Stochastic Differential Equations, Diffusion Processes, and Their Applications

  • Alexander Melnikov

摘要

The chapter presents stochastic differential equations (SDEs) and their connections with diffusion processes and partial differential equations (PDEs). The existence and uniqueness of solutions of SDEs are proved under Lipschitz’s conditions. Two important processes geometric Brownian motion (GBM) and the Ornstein-Uhlenbeck process are constructed on this theoretical base. The difference between ordinary differential equations and SDEs is discussed. As a part of this discussion, the existence of a solution (weak solution) of any SDE with measurable bounded drift coefficient and unit diffusion is proved with the help of the miracle Girsanov theorem. Moreover, it is shown by mean of the method of monotonic approximations that such a solution will be strong if the grift coefficient is a bounded piece-wise smooth function.
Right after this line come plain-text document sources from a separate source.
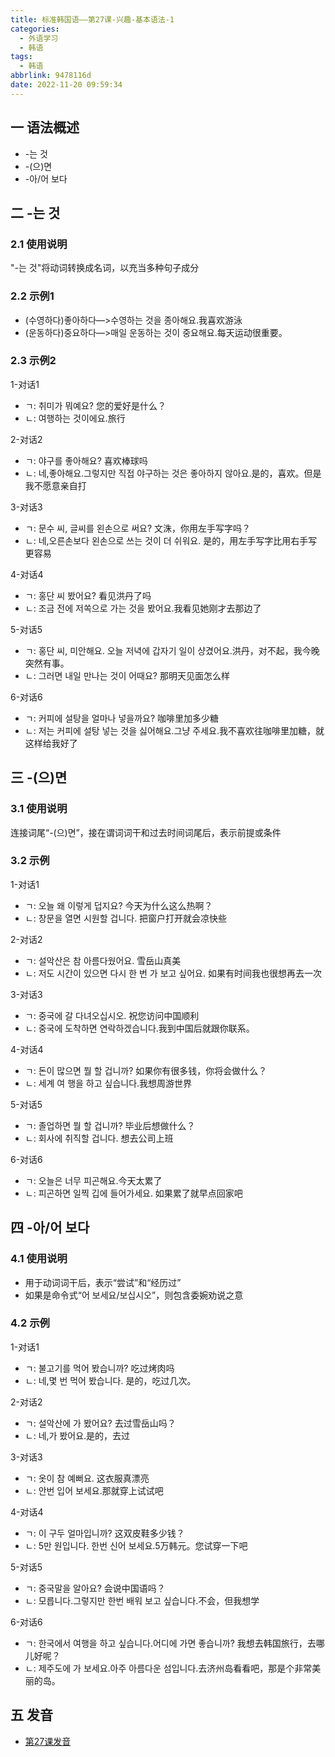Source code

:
 ```yaml
---
title: 标准韩国语——第27课-兴趣-基本语法-1
categories:
  - 外语学习
  - 韩语
tags:
  - 韩语
abbrlink: 9478116d
date: 2022-11-20 09:59:34
---
```

## 一 语法概述

* -는 것
* -(으)면
* -아/어 보다

<!--more-->

## 二 -는 것

### 2.1 使用说明

"-는 것"将动词转换成名词，以充当多种句子成分

### 2.2 示例1

* (수영하다)좋아하다—>수영하는 것을 종아해요.我喜欢游泳
* (운동하다)중요하다—>매일 운동하는 것이 중요해요.每天运动很重要。

### 2.3 示例2

1-对话1

* ㄱ: 취미가 뭐예요? 您的爱好是什么？
* ㄴ: 여행하는 것이에요.旅行

2-对话2

* ㄱ: 야구를 좋아해요? 喜欢棒球吗
* ㄴ: 네,좋아해요.그렇지만 직접 야구하는 것은 좋아하지 않아요.是的，喜欢。但是我不愿意亲自打

3-对话3

* ㄱ: 문수 씨, 글씨를 왼손으로 써요? 文洙，你用左手写字吗？
* ㄴ: 네,오른손보다 왼손으로 쓰는 것이 더 쉬워요. 是的，用左手写字比用右手写更容易

4-对话4

* ㄱ: 홍단 씨 봤어요? 看见洪丹了吗
* ㄴ: 조금 전에 저쏙으로 가는 것을 봤어요.我看见她刚才去那边了

5-对话5

* ㄱ: 홍단 씨, 미안해요. 오늘 저녁에 갑자기 일이 샹겼어요.洪丹，对不起，我今晚突然有事。
* ㄴ: 그러면 내일 만나는 것이 어때요? 那明天见面怎么样

6-对话6

* ㄱ: 커피에 설탕을 얼마나 넣을까요? 咖啡里加多少糖
* ㄴ: 저는 커피에 설탕 넣는 것을 싫어해요.그냥 주세요.我不喜欢往咖啡里加糖，就这样给我好了

## 三 -(으)면

### 3.1 使用说明

连接词尾“-(으)면”，接在谓词词干和过去时间词尾后，表示前提或条件

### 3.2 示例

1-对话1

* ㄱ: 오늘 왜 이렇게 덥지요? 今天为什么这么热啊？
* ㄴ: 창문을 열면 시원할 겁니다. 把窗户打开就会凉快些

2-对话2

* ㄱ: 설악산은 참 아름다웠어요. 雪岳山真美
* ㄴ: 저도 시간이 있으면 다시 한 번 가 보고 싶어요. 如果有时间我也很想再去一次

3-对话3

* ㄱ: 중국에 갈 다녀오십시오. 祝您访问中国顺利
* ㄴ: 중국에 도착하면 연락하겠습니다.我到中国后就跟你联系。

4-对话4

* ㄱ: 돈이 많으면 뭘 할 겁니까? 如果你有很多钱，你将会做什么？
* ㄴ: 세계 여 행을 하고 싶습니다.我想周游世界

5-对话5

* ㄱ: 졸업하면 뭘 할 겁니까? 毕业后想做什么？
* ㄴ: 회사에 취직할 겁니다. 想去公司上班

6-对话6

* ㄱ: 오늘은 너무 피곤해요.今天太累了
* ㄴ: 피곤하면 일찍 깁에 들어가세요. 如果累了就早点回家吧

## 四 -아/어 보다

### 4.1 使用说明

* 用于动词词干后，表示“尝试”和“经历过”
* 如果是命令式“어 보세요/보십시오”，则包含委婉劝说之意

### 4.2 示例

1-对话1

* ㄱ: 불고기를 먹어 봤습니까? 吃过烤肉吗
* ㄴ: 네,몇 번 먹어 봤습니다. 是的，吃过几次。

2-对话2

* ㄱ: 설악산에 가 봤어요? 去过雪岳山吗？
* ㄴ: 네,가 봤어요.是的，去过

3-对话3

* ㄱ: 옷이 참 예뻐요. 这衣服真漂亮
* ㄴ: 안번 입어 보세요.那就穿上试试吧

4-对话4

* ㄱ: 이 구두 얼마입니까? 这双皮鞋多少钱？
* ㄴ: 5만 원입니다. 한번 신어 보세요.5万韩元。您试穿一下吧

5-对话5

* ㄱ: 중국말을 알아요? 会说中国语吗？
* ㄴ: 모릅니다.그렇지만 한번 배워 보고 싶습니다.不会，但我想学

6-对话6

* ㄱ: 한국에서 여행을 하고 싶습니다.어디에 가면 좋습니까? 我想去韩国旅行，去哪儿好呢？
* ㄴ: 제주도에 가 보세요.아주 아름다운 섬입니다.去济州岛看看吧，那是个非常美丽的岛。

## 五 发音

* [第27课发音][1]



[1]:https://biz.cli.im/Pcview?name=https%3A%2F%2Fbiz.cli.im%2Ftest%2FBO485346%3Fcoding%3DI0BHKP%26qrurl%3Dhttp%253A%252F%252Fqr31.cn%252FI0BHKP%26gtype%3D2&time=1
Diffusion processes are defined as Markov processes for which their transition densities satisfy the asymptotic properties of Kolmogorov. The backward and forward equations of Kolmogorov are derived. A connection between SDEs and PDEs are stated with the help of the Feynman-Kac theorem. Absolute continuity of distributions of diffusion processes is studied with the help of the Girsanov theorem. A special attention is paid to the class of controlled diffusion processes for which the Hamilton-Jacobi-Bellman optimality equation is derived. It is shown how the theory of diffusion processes and SDEs are helpful in mathematical finance (Bachelier and Black-Scholes models) and in statistics of random processes (see Bishwal, Parameter estimation in stochastic differential equations, 2008; Borodin, Stochastic processes, 2018; Ikeda and Watanabe, Stochastic differential equations and diffusion processes, 2nd edn., 1989; Karatzas and Shreve, Brownian motion and stochastic calculus, 1998; Krylov, Introduction to the theory of random processes, 2002; Krylov, Controlled diffusion processes, 1980; Lamberton and Lapeyre, Introduction to stochastic calculus applied to finance, 1996; Le Gall, Brownian motion, martingales, and stochastic calculus, 2016; Liptser and Shiryaev, Statistics of random processes, 2nd edn., 2001; Melnikov, Russian Math Surveys 51(5):43–136, 1996; Øksendal, Stochastic differential equations, 5th edn., 2000; Shiryaev, Essentials of stochastic finance, 1999; Skorokhod, Lectures on the theory of stochastic processes, 1996; Tikhonov et al., Differential equations, 1985, and Wentzell, A course in the theory of stochastic processes, 1981).